Every Remembrance Day is special, but this one carries with it added significance.
This November 11 marks 100 years since the World War 1 guns fell silent and people began coming to terms with the devastation that it caused all over Europe.
Over the course of the next few weeks, cadets will be setting up crosses of remembrance at churches and cemeteries throughout the Cowichan Valley.
Mike Bieling of the Old Cemeteries Society says the crosses will be placed at All Saints’ Anglican Church Cemetery to start this year’s cross placements.
“I think in this case we’ll have a group of Admiral Navy Sea Cadets out, possibly with a piper, and representatives from the community there to place the white veterans remembrance crosses that we put on veterans graves for the month of November,” said Bieling.

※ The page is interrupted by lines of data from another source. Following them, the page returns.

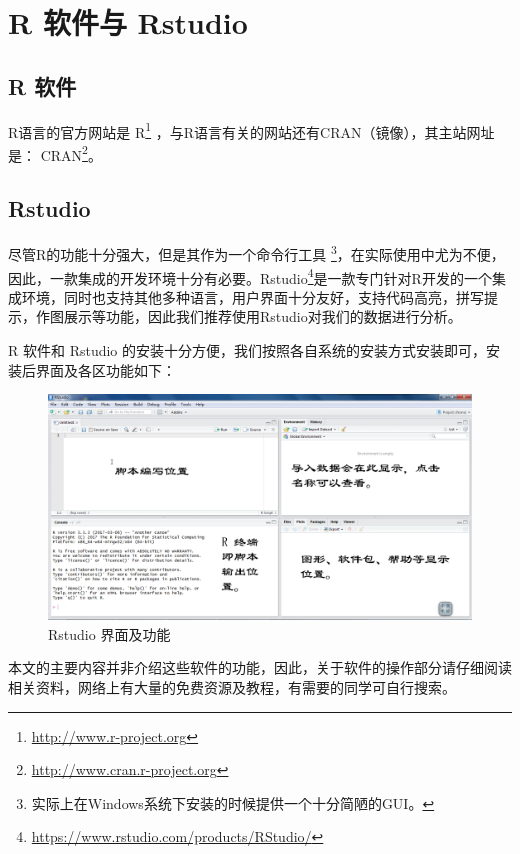 \documentclass[
]{krantz}
\renewcommand{\href}[2]{#2\footnote{\url{#1}}}
\begin{document}
\cleardoublepage

\mainmatter

\hypertarget{intro}{%
\chapter{R 软件与 Rstudio}\label{intro}}

\hypertarget{rsoft}{%
\section{R 软件}\label{rsoft}}

R语言的官方网站是 \href{http://www.r-project.org}{R} ，与R语言有关的网站还有CRAN（镜像），其主站网址是： \href{http://www.cran.r-project.org}{CRAN}。

\hypertarget{rstudiosoft}{%
\section{Rstudio}\label{rstudiosoft}}

尽管R的功能十分强大，但是其作为一个命令行工具 \footnote{实际上在Windows系统下安装的时候提供一个十分简陋的GUI。}，在实际使用中尤为不便，因此，一款集成的开发环境十分有必要。\href{https://www.rstudio.com/products/RStudio/}{Rstudio}是一款专门针对R开发的一个集成环境，同时也支持其他多种语言，用户界面十分友好，支持代码高亮，拼写提示，作图展示等功能，因此我们推荐使用Rstudio对我们的数据进行分析。

R 软件和 Rstudio 的安装十分方便，我们按照各自系统的安装方式安装即可，安装后界面及各区功能如下：

\begin{figure}
\includegraphics[width=4.55in]{images/rstudio} \caption{Rstudio 界面及功能}\label{fig:unnamed-chunk-2}
\end{figure}

本文的主要内容并非介绍这些软件的功能，因此，关于软件的操作部分请仔细阅读相关资料，网络上有大量的免费资源及教程，有需要的同学可自行搜索。
\end{document}
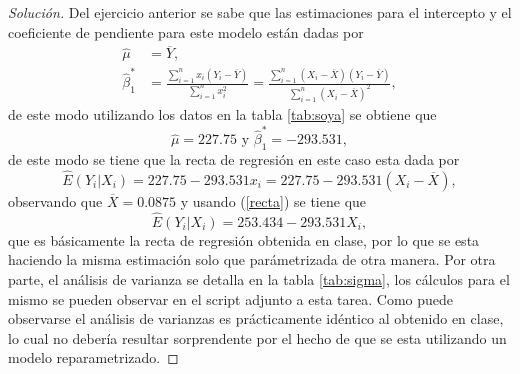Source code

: \documentclass[10.5pt,notitlepage]{article}
\newenvironment{solucion}
  {\begin{proof}[Solución]}
  {\end{proof}}
\begin{document}
\begin{solucion}
Del ejercicio anterior se sabe que las estimaciones para el intercepto y el coeficiente de pendiente para este modelo están dadas por
\begin{align*}
    \hat{\mu} &= \overline{Y}, \\
    \hat{\beta}_{1}^{*} &= \frac{\sum_{i=1}^{n}x_i (Y_i-\overline{Y})}{\sum_{i=1}^{n}x_i^2} =\frac{\sum_{i=1}^{n}(X_i - \overline{X})(Y_i- \overline{Y})}{\sum_{i=1}^{n}(X_i - \overline{X})^2}, 
\end{align*}
de este modo utilizando los datos en la tabla \ref{tab:soya} se obtiene que 
\begin{equation}\label{coefs}
    \hat{\mu} = 227.75 \text{ y } \hat{\beta}_{1}^{*} = -293.531,
\end{equation}
de este modo se tiene que la recta de regresión en este caso esta dada por 
\begin{equation}\label{recta}
    \widehat{E}(Y_i|X_i) = 227.75 -293.531 x_i = 227.75 - 293.531(X_i - \overline{X}), 
\end{equation}
observando que \(\overline{X} = 0.0875\) y usando (\ref{recta}) se tiene que 
\begin{equation}\label{recta2}
    \widehat{E}(Y_i|X_i) =  253.434-293.531 X_i , 
\end{equation}
que es básicamente la recta de regresión obtenida en clase, por lo que se esta haciendo la misma estimación solo que parámetrizada de otra manera. Por otra parte, el análisis de varianza se detalla en la tabla \ref{tab:sigma}, los cálculos para el mismo se pueden observar en el script adjunto a esta tarea. Como puede observarse el análisis de varianzas es prácticamente idéntico al obtenido en clase, lo cual no debería resultar sorprendente por el hecho de que se esta utilizando un modelo reparametrizado. 
\begin{table}[htb]
    \centering
    \caption{Análisis de Varianzas Rendimiento de Soya.}
    \label{tab:sigma}
\end{table}

\end{solucion}
\end{document}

Cadets will be going around to nine churches and cemeteries in the weeks leading up to Remembrance Day and Bieling said World War 1 had a major impact on the Cowichan Valley.
“The Cowichan Valley was noted for having a really high rate of participation, pretty well all the men in the valley going off to that war,” said Bieling. “It made a tremendous impact on this area, you look at the cenotaph and you can see the high rate of losses for the small community it was at that time.”
Bieling says placing these remembrance crosses on the graves of World War 1 veterans has been ongoing since 1926.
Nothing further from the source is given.